El tullido era una especie de enano deforme con un hermoso rostro demasiado grande en el que respaldecian unos enormes ojos castaños.

– ¿No lo ves. Sal? Es un Tom Snark mexicano de San Antonio. Es igual en todas partes. ¿Ves cómo le pegan en el culo con el taco? ¡Ja, ja, ja! Escucha cómo se rien. ¿Ves?, quiere ganar, ha apostado algo. ¡Fíjate! ¡Fíjate! -y vimos cómo el enano angélico apuntaba cuidadosamente. Falló. Los otros se rieron mucho-. Fíjate, tío -dijo Dean- ¡fíjate bien! -habían agarrado al chico por el cuello y lo estaban zarandeando en broma. Chillaba. Se alejó orgullosamente y se sumergió en la noche pero no sin antes lanzar una mirada avergonzada, dulce-. Tío, cómo me gustaría saber cosas de ese chaval, lo que piensa, con qué chicas anda… tío, este aire me pone alto. -Salimos y paseamos por varias calles oscuras y misteriosas. Muchas casas se escondían detrás de pequeños jardines que eran todo verdor, casi una jungla; vimos fugazmente a chicas en las habitaciones delanteras, chicas en los porches, chicas con chicos entre los arbustos-. Nunca había estado en este loco San Antonio. Imagínate lo que será México. ¡Vamonos! ¡Vamonos! -Corrimos de regreso al hospital. Stan estaba listo y dijo que se encontraba mucho mejor. Le echamos el brazo por encima del hombro y le contamos todo lo que habíamos hecho.

Y ahora estábamos dispuestos a recorrer los doscientos cincuenta kilómetros hasta la mágica frontera. Saltamos al coche y nos fuimos. Estaba tan cansado que me dormí todo el camino hasta Laredo y no me desperté hasta que aparcaron el coche frente a un restaurante a las dos de la madrugada.

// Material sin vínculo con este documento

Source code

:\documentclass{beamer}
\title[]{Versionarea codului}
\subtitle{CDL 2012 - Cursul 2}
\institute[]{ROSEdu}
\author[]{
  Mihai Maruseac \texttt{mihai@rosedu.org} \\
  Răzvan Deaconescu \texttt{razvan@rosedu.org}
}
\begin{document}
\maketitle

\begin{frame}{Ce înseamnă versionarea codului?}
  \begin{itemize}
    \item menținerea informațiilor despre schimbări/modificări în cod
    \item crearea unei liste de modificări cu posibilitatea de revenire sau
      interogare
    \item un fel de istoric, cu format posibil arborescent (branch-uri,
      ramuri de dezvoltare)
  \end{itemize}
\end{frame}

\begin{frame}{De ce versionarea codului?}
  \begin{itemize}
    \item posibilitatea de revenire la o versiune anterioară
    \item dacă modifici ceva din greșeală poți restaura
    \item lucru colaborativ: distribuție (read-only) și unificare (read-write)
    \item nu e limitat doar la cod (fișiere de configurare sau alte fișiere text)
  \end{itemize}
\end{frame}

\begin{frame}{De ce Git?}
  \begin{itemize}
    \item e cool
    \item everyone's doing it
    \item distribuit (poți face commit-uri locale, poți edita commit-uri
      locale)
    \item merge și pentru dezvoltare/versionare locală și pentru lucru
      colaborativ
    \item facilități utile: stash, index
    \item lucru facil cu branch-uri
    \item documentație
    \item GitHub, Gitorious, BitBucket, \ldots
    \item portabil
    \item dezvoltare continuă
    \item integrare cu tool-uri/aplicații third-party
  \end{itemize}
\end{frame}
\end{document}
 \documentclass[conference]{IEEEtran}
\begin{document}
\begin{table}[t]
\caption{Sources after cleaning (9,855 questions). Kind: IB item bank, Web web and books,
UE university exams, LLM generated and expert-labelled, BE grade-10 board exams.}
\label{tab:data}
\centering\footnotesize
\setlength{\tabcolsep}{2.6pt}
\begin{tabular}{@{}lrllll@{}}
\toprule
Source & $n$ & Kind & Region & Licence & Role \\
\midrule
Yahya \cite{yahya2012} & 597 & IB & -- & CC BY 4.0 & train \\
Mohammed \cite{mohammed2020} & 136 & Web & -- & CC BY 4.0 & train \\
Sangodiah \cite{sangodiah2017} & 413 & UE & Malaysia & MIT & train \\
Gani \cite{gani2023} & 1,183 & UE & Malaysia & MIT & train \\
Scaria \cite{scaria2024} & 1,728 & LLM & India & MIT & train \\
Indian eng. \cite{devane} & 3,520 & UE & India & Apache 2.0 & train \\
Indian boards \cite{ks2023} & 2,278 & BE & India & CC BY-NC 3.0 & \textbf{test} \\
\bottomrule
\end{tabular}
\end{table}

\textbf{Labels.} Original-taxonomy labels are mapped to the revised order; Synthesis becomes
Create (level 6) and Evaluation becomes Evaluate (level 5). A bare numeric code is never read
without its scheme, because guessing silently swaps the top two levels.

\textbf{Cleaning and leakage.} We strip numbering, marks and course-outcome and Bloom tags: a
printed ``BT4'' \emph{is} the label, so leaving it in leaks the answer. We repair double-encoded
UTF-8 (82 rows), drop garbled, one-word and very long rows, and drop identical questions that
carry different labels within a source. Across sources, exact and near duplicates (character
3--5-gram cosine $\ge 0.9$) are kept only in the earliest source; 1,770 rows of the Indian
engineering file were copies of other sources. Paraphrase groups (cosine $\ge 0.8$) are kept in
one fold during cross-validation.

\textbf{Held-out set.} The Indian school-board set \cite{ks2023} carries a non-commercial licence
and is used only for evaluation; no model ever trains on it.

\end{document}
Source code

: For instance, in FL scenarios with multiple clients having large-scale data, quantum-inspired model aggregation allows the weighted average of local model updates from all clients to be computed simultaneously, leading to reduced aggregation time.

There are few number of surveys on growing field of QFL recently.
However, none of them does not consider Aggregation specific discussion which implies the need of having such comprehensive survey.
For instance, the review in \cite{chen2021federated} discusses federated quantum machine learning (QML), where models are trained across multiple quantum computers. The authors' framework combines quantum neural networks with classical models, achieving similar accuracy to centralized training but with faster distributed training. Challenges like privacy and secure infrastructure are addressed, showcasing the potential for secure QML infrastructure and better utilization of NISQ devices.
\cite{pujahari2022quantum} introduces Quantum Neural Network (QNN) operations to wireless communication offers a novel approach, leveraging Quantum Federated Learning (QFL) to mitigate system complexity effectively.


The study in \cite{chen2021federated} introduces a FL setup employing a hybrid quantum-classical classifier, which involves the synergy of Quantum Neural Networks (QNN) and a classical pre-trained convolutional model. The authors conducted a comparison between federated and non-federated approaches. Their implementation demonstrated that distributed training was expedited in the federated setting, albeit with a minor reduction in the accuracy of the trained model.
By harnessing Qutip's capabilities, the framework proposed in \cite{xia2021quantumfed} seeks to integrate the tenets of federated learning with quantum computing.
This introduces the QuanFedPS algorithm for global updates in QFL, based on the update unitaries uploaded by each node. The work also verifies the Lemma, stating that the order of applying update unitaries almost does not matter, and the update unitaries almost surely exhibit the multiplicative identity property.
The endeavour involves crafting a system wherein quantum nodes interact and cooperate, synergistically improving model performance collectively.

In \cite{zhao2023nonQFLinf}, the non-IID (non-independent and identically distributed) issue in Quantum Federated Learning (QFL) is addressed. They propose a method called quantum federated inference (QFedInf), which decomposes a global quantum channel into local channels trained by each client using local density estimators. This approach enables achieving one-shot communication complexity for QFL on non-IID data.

– ¡Ah! -suspiró Dean-, el final de Texas, el final de América, nada sabemos ya.

Hacía un calor tremendo; sudábamos a mares. No había humedad ni un soplo de aire, nada excepto billones de moscas revoloteando alrededor de las bombillas y el rancio olor de un cercano río caliente en la noche: el río Grande que nace en los frescos y pequeños valles de las Montañas Rocosas y termina formando valles enormes y mezclando sus calores con los barros del Mississippi en el gran Golfo.

Laredo era un pueblo siniestro aquella mañana. Todo tipo de taxistas y ratas de la frontera andaban por allí en busca de negocio. No había mucho que hacer; era demasiado tarde. Estábamos en el culo de América donde se reúnen todos los rufianes, donde tienen que ir los desviados para estar cerca de otro sitio específico al que pueden deslizarse sin que nadie lo note. El contrabando circulaba bajo el pesado aire dulzón. Los policías, congestionados y sombríos y sudorosos, no fanfarroneaban. Las camareras estaban sucias y de mal humor. Un poco más allá se notaba la enorme presencia de todo México y casi se olía el billón de tortillas friéndose y soltando humo en la noche. No teníamos ni idea de qué sería realmente México. Estábamos de nuevo al nivel del mar y cuando intentamos comer algo nos costó trabajo tragarlo. De todos modos, lo envolvimos en servilletas para comerlo durante el viaje. Nos sentíamos mal y tristes. Pero todo cambió en cuanto cruzamos el misterioso puente sobre el río y nuestras ruedas rodaron sobre suelo oficialmente mexicano, aunque de hecho se trataba de una desviación para la inspección fronteriza. Justo al otro lado de la calle empezaba México. Miramos maravillados. Para nuestro asombro, era exactamente igual que México. Eran las tres de la madrugada y tipos con sombrero de paja y pantalones blancos dormitaban por docenas apoyados en las paredes de tiendas destartaladas.